Googlebot generally never stops crawling pages once it starts. It is possible that Googlebot will return to check on those URLs every once in a while indefinitely. For reference here is an article about Google's big memory for 404 pages.

You say that you already removed the URLs from the sitemap. That is good. If you hadn't already done so, that would be the first step.

You don't want to add 40,000 individual URLs to your robots.txt file. That could produce a file that is too big. The max robots.txt size is 500KB for Google. Other crawlers may not process even that much.

Having "404 Not Found" error pages on your site is not a problem. Google's John Mueller says:

404 errors on invalid URLs do not harm your site’s indexing or ranking in any way. It doesn’t matter if there are 100 or 10 million, they won’t harm your site’s ranking. http://googlewebmastercentral.blogspot.ch/2011/05/do-404s-hurt-my-site.html

Having that many 404 errors will make that report in Google Search Console much less usable. One way to remove them from it would be to return a more appropriate status. I would suggest: "401 Unauthorized". That indicates that there is content there, but that the user would be required to login to see it. If the user is logged in, but not an admin, then a "403 Forbidden" status would be appropriate.

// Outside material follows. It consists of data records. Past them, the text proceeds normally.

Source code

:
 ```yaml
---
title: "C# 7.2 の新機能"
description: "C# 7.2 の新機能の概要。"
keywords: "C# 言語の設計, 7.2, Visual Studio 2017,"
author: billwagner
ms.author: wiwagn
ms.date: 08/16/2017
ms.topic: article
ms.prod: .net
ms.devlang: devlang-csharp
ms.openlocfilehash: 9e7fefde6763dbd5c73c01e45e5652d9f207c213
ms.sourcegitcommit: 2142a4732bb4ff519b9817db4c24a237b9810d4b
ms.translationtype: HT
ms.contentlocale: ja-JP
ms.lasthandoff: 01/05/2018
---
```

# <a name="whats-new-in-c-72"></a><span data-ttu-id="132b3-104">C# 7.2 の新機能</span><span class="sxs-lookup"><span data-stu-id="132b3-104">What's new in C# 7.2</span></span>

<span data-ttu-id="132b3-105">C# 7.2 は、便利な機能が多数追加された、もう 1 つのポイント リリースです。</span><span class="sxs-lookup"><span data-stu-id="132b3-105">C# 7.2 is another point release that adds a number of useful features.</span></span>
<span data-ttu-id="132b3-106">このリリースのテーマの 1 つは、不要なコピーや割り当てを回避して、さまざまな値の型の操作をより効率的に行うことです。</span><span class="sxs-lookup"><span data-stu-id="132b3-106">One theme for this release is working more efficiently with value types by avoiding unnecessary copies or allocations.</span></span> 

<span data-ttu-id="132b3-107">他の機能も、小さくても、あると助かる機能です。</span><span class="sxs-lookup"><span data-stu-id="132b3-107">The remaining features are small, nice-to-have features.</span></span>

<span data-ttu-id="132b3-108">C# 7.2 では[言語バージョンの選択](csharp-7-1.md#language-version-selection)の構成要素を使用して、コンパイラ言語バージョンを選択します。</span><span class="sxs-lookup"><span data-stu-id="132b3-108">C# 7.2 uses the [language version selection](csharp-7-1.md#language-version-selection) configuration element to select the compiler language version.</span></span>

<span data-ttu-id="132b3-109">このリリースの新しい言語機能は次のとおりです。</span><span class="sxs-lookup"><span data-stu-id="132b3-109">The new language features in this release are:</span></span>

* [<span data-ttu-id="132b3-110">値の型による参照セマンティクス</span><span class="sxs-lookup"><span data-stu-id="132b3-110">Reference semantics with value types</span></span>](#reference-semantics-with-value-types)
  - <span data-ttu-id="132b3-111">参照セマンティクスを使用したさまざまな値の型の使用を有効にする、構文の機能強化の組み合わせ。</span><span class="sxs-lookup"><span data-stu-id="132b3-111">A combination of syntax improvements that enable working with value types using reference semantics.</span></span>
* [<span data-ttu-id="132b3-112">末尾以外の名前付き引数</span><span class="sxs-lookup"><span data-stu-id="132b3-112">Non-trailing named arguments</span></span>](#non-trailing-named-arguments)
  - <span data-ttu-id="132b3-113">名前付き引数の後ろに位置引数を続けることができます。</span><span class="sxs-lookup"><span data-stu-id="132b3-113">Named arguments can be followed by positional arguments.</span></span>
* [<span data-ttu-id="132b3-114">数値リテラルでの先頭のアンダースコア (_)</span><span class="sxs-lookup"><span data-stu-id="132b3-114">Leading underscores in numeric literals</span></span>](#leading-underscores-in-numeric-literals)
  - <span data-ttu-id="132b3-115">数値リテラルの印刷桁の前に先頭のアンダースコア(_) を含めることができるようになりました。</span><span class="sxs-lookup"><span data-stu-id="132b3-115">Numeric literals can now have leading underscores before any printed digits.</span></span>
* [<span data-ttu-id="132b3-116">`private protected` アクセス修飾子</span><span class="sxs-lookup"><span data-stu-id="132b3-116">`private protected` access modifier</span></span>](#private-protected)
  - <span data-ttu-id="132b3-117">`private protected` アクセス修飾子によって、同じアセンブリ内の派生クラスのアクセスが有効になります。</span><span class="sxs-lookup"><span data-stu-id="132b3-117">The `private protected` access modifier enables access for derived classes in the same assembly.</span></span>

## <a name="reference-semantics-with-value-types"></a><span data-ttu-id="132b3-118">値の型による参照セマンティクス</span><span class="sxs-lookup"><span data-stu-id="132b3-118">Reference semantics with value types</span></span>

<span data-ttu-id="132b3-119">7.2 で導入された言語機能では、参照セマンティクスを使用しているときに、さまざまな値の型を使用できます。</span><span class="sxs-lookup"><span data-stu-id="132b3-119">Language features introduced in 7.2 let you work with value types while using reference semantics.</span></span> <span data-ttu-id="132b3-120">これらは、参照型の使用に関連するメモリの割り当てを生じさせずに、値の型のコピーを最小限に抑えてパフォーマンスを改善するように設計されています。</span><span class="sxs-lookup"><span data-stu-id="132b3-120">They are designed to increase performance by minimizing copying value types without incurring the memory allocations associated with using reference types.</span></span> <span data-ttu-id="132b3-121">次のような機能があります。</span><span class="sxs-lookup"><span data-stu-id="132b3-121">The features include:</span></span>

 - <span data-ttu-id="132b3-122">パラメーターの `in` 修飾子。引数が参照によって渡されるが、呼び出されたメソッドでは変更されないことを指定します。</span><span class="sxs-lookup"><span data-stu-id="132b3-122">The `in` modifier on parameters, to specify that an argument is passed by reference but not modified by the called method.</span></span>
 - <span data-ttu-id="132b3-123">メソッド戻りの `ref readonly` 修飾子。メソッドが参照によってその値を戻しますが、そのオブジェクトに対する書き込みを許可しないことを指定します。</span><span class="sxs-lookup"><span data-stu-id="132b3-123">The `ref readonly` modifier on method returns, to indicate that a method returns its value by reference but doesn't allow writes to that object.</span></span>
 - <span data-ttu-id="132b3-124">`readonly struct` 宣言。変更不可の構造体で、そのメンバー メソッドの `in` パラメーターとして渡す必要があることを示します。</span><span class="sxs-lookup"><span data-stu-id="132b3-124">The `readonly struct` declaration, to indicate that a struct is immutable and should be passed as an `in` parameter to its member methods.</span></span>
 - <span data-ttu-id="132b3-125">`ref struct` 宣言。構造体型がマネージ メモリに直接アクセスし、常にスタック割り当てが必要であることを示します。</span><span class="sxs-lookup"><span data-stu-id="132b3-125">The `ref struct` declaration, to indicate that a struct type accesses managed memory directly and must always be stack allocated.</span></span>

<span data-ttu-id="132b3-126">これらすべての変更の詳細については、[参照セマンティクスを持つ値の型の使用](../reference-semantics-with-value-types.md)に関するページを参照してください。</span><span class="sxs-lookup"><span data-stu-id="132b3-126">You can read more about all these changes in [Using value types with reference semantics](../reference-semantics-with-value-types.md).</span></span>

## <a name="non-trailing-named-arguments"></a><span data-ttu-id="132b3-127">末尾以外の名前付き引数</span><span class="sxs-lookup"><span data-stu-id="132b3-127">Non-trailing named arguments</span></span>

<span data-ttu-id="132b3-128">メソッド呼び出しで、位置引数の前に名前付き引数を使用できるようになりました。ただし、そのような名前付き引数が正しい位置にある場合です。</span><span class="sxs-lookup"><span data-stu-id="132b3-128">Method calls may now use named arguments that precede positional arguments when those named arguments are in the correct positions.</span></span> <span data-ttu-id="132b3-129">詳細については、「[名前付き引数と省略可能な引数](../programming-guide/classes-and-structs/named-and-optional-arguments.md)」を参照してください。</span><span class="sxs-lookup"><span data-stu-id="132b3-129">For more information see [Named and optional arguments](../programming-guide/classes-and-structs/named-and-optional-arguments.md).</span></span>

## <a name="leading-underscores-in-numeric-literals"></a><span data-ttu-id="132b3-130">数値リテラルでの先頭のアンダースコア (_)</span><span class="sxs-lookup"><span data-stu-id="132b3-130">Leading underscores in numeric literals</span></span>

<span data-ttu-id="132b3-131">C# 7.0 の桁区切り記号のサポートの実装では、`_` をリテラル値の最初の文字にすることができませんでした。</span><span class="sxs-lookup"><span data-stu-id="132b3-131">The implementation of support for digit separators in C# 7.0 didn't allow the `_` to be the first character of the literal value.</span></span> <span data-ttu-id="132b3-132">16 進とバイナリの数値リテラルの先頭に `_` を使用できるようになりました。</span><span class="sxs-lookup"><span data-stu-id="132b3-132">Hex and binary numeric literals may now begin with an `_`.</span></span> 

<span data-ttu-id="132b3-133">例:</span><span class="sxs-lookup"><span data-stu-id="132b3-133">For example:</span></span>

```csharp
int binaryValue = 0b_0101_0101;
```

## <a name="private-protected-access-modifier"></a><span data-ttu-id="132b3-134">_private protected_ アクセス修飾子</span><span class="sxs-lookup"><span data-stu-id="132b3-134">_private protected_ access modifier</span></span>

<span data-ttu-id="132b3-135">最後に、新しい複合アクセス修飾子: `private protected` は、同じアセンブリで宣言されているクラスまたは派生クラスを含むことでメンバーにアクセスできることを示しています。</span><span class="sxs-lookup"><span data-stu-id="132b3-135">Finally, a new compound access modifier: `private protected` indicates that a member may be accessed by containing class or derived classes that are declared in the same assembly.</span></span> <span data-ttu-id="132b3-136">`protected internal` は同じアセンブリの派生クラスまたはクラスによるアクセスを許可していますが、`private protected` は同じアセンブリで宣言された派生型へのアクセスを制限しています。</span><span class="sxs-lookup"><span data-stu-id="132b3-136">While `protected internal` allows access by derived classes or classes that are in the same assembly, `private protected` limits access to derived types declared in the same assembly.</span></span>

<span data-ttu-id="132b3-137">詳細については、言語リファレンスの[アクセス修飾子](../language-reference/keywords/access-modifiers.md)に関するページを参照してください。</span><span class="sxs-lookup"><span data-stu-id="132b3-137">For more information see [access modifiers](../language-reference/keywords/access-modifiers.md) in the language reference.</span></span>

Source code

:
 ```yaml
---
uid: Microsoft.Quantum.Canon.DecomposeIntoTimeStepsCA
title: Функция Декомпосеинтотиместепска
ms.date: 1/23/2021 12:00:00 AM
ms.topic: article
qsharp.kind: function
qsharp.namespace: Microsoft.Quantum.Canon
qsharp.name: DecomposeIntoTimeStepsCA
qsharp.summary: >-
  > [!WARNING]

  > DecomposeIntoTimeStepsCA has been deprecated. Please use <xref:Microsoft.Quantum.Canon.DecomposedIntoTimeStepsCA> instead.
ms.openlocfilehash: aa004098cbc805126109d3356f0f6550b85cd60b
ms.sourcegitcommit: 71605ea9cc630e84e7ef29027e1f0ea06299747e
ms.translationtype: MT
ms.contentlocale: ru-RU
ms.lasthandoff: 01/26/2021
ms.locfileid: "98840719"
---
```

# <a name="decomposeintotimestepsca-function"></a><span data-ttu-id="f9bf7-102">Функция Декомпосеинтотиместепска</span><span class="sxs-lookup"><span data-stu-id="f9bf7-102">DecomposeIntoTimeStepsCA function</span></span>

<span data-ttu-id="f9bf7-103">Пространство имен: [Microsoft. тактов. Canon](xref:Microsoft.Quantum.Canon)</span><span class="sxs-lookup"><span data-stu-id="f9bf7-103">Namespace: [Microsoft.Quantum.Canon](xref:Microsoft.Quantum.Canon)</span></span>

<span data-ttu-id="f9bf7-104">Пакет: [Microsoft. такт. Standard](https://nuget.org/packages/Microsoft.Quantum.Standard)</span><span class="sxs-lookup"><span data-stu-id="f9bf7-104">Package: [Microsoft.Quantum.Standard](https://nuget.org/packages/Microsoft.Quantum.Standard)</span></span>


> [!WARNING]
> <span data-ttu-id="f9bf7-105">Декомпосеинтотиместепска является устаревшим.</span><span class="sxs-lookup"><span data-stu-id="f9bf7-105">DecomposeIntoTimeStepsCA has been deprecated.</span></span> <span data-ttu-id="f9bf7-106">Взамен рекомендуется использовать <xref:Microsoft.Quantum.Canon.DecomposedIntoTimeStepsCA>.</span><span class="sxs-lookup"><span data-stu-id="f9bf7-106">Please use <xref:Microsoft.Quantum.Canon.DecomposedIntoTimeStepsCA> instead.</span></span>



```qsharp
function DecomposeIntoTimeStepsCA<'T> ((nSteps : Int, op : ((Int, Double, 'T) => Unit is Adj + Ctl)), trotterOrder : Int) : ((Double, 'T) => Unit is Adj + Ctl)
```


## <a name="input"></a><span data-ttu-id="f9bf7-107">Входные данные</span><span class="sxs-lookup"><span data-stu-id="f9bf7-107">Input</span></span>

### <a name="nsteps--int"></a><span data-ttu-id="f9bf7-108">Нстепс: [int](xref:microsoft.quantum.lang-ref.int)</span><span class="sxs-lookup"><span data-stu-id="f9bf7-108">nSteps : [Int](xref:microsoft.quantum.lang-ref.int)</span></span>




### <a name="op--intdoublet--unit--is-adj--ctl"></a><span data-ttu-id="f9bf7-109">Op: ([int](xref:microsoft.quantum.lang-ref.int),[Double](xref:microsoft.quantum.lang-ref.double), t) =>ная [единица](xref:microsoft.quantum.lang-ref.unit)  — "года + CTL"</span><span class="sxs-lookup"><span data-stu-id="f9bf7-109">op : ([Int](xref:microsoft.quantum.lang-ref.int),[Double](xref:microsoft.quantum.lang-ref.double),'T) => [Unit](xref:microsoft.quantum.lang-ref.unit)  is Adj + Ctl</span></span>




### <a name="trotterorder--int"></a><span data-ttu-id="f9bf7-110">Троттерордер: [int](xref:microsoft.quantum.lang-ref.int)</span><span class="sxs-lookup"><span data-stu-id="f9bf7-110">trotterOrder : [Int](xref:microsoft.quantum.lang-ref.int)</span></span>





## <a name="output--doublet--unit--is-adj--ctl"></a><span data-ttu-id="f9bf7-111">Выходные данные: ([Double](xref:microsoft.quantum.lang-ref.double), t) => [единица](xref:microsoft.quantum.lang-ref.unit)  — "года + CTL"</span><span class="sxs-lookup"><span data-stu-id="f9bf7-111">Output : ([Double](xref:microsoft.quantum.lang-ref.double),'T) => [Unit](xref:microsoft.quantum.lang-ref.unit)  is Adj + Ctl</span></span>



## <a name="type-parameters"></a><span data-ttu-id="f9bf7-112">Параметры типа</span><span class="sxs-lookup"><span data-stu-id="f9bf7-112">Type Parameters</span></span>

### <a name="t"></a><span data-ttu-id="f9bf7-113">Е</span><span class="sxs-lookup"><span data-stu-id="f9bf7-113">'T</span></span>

  • "Googlebot generally never stops" - although you'd perhaps think that Google would be quicker to look the other way for a URL that had only ever appeared "briefly" in an (advisory) sitemap and had never actually returned a valid response? "don't want to add 40,000 URLs" - although with a good amount of luck it could be a one liner: Disallow /admin-only/ !?
    – MrWhite
    Feb 26, 2016 at 17:00
  • Google will clear out it's URL index, but it takes a while and it will not clear out anything where there is still a link or anything other than a 404 or 410 is issued. Google will forget URLs and stop crawling, I know this because Google has successfully forgotten over 1 million of my URLs, but it does seem like they do not forget when links or other references still exist. For example, Google has just finally forgotten about some URLs after a decade! This is because spam sites created links to these resources until within the last two years. Funny huh??
    – closetnoc
    Feb 26, 2016 at 17:28

Block the links using robots.txt.

This will work for a large set of URLs which have some kind of common origin URL.

A directory and its contents by following the directory name with a forward slash:

Disallow: /sample-directory/

From Google Search Console Help.

  • little bit too broad answer, but straight into head. I don't know if it's possible because we are talking about 40,000 links for robots.txt file. I never saw that robots.txt file.
    – Josip Ivic
    Mar 3, 2016 at 10:00
  • So... in my opinion, this isn't a solution. Try to edit an answer and put a reason why he should do this, I'm interested in approach because we're talking about bunch of links. :)
    – Josip Ivic
    Mar 3, 2016 at 10:01
  • Apologies I assumed that those 40,000 links were from a common origin or has a some kind of a unique directory pattern.